[Start of Attachment]
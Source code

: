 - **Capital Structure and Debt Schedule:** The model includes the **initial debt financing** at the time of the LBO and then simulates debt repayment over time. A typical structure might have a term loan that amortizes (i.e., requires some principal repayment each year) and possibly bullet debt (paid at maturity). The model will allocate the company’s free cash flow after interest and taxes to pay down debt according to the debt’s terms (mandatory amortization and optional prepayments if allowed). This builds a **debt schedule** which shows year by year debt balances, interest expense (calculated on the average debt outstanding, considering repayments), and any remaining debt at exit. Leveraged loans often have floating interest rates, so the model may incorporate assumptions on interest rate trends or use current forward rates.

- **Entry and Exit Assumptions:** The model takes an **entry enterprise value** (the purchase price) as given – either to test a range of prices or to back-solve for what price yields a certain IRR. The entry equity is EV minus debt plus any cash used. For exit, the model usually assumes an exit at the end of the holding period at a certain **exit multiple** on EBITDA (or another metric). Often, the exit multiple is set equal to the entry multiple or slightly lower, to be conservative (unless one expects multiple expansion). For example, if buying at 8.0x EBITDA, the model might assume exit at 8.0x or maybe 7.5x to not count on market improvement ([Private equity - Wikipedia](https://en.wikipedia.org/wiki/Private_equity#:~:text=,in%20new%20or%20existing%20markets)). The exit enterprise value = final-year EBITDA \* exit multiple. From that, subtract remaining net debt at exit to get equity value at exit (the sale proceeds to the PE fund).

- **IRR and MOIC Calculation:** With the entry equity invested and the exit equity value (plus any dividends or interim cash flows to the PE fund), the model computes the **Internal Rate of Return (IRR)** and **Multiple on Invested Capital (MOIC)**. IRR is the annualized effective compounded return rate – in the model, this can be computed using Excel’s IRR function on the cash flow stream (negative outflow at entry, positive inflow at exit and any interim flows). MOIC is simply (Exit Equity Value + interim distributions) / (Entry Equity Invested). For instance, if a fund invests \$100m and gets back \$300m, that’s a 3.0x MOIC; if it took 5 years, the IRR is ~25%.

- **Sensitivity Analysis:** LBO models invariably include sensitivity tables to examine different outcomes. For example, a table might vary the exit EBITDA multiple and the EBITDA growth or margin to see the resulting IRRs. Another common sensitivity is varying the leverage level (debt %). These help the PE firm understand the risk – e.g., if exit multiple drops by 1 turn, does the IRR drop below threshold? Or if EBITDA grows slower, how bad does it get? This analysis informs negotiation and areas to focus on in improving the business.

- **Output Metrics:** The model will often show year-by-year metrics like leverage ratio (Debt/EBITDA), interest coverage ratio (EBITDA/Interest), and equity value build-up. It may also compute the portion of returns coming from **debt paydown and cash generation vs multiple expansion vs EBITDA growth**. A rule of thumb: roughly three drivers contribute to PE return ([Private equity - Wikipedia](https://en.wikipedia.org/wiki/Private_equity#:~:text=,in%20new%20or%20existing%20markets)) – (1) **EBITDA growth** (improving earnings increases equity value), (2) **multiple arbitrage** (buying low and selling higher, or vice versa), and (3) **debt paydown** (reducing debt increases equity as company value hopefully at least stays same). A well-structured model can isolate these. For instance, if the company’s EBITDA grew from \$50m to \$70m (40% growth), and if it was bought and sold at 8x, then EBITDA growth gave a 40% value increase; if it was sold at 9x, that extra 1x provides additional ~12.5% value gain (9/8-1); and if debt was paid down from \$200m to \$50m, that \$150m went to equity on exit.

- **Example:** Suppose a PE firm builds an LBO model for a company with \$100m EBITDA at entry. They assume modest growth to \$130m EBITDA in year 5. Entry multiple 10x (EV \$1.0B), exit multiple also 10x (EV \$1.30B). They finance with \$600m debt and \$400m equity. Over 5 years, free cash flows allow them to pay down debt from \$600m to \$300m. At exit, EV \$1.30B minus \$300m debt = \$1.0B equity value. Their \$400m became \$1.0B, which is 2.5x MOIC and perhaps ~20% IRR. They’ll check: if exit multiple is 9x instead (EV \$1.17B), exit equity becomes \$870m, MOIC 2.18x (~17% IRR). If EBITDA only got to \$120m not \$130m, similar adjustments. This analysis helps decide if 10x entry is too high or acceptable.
[End of Attachment]
> Problem details: Exact transcription of the records is all that is wanted.

> Solution for this exercise:
Source code

: - **Capital Structure and Debt Schedule:** The model includes the **initial debt financing** at the time of the LBO and then simulates debt repayment over time. A typical structure might have a term loan that amortizes (i.e., requires some principal repayment each year) and possibly bullet debt (paid at maturity). The model will allocate the company’s free cash flow after interest and taxes to pay down debt according to the debt’s terms (mandatory amortization and optional prepayments if allowed). This builds a **debt schedule** which shows year by year debt balances, interest expense (calculated on the average debt outstanding, considering repayments), and any remaining debt at exit. Leveraged loans often have floating interest rates, so the model may incorporate assumptions on interest rate trends or use current forward rates.

- **Entry and Exit Assumptions:** The model takes an **entry enterprise value** (the purchase price) as given – either to test a range of prices or to back-solve for what price yields a certain IRR. The entry equity is EV minus debt plus any cash used. For exit, the model usually assumes an exit at the end of the holding period at a certain **exit multiple** on EBITDA (or another metric). Often, the exit multiple is set equal to the entry multiple or slightly lower, to be conservative (unless one expects multiple expansion). For example, if buying at 8.0x EBITDA, the model might assume exit at 8.0x or maybe 7.5x to not count on market improvement ([Private equity - Wikipedia](https://en.wikipedia.org/wiki/Private_equity#:~:text=,in%20new%20or%20existing%20markets)). The exit enterprise value = final-year EBITDA \* exit multiple. From that, subtract remaining net debt at exit to get equity value at exit (the sale proceeds to the PE fund).

- **IRR and MOIC Calculation:** With the entry equity invested and the exit equity value (plus any dividends or interim cash flows to the PE fund), the model computes the **Internal Rate of Return (IRR)** and **Multiple on Invested Capital (MOIC)**. IRR is the annualized effective compounded return rate – in the model, this can be computed using Excel’s IRR function on the cash flow stream (negative outflow at entry, positive inflow at exit and any interim flows). MOIC is simply (Exit Equity Value + interim distributions) / (Entry Equity Invested). For instance, if a fund invests \$100m and gets back \$300m, that’s a 3.0x MOIC; if it took 5 years, the IRR is ~25%.

- **Sensitivity Analysis:** LBO models invariably include sensitivity tables to examine different outcomes. For example, a table might vary the exit EBITDA multiple and the EBITDA growth or margin to see the resulting IRRs. Another common sensitivity is varying the leverage level (debt %). These help the PE firm understand the risk – e.g., if exit multiple drops by 1 turn, does the IRR drop below threshold? Or if EBITDA grows slower, how bad does it get? This analysis informs negotiation and areas to focus on in improving the business.

- **Output Metrics:** The model will often show year-by-year metrics like leverage ratio (Debt/EBITDA), interest coverage ratio (EBITDA/Interest), and equity value build-up. It may also compute the portion of returns coming from **debt paydown and cash generation vs multiple expansion vs EBITDA growth**. A rule of thumb: roughly three drivers contribute to PE return ([Private equity - Wikipedia](https://en.wikipedia.org/wiki/Private_equity#:~:text=,in%20new%20or%20existing%20markets)) – (1) **EBITDA growth** (improving earnings increases equity value), (2) **multiple arbitrage** (buying low and selling higher, or vice versa), and (3) **debt paydown** (reducing debt increases equity as company value hopefully at least stays same). A well-structured model can isolate these. For instance, if the company’s EBITDA grew from \$50m to \$70m (40% growth), and if it was bought and sold at 8x, then EBITDA growth gave a 40% value increase; if it was sold at 9x, that extra 1x provides additional ~12.5% value gain (9/8-1); and if debt was paid down from \$200m to \$50m, that \$150m went to equity on exit.

- **Example:** Suppose a PE firm builds an LBO model for a company with \$100m EBITDA at entry. They assume modest growth to \$130m EBITDA in year 5. Entry multiple 10x (EV \$1.0B), exit multiple also 10x (EV \$1.30B). They finance with \$600m debt and \$400m equity. Over 5 years, free cash flows allow them to pay down debt from \$600m to \$300m. At exit, EV \$1.30B minus \$300m debt = \$1.0B equity value. Their \$400m became \$1.0B, which is 2.5x MOIC and perhaps ~20% IRR. They’ll check: if exit multiple is 9x instead (EV \$1.17B), exit equity becomes \$870m, MOIC 2.18x (~17% IRR). If EBITDA only got to \$120m not \$130m, similar adjustments. This analysis helps decide if 10x entry is too high or acceptable.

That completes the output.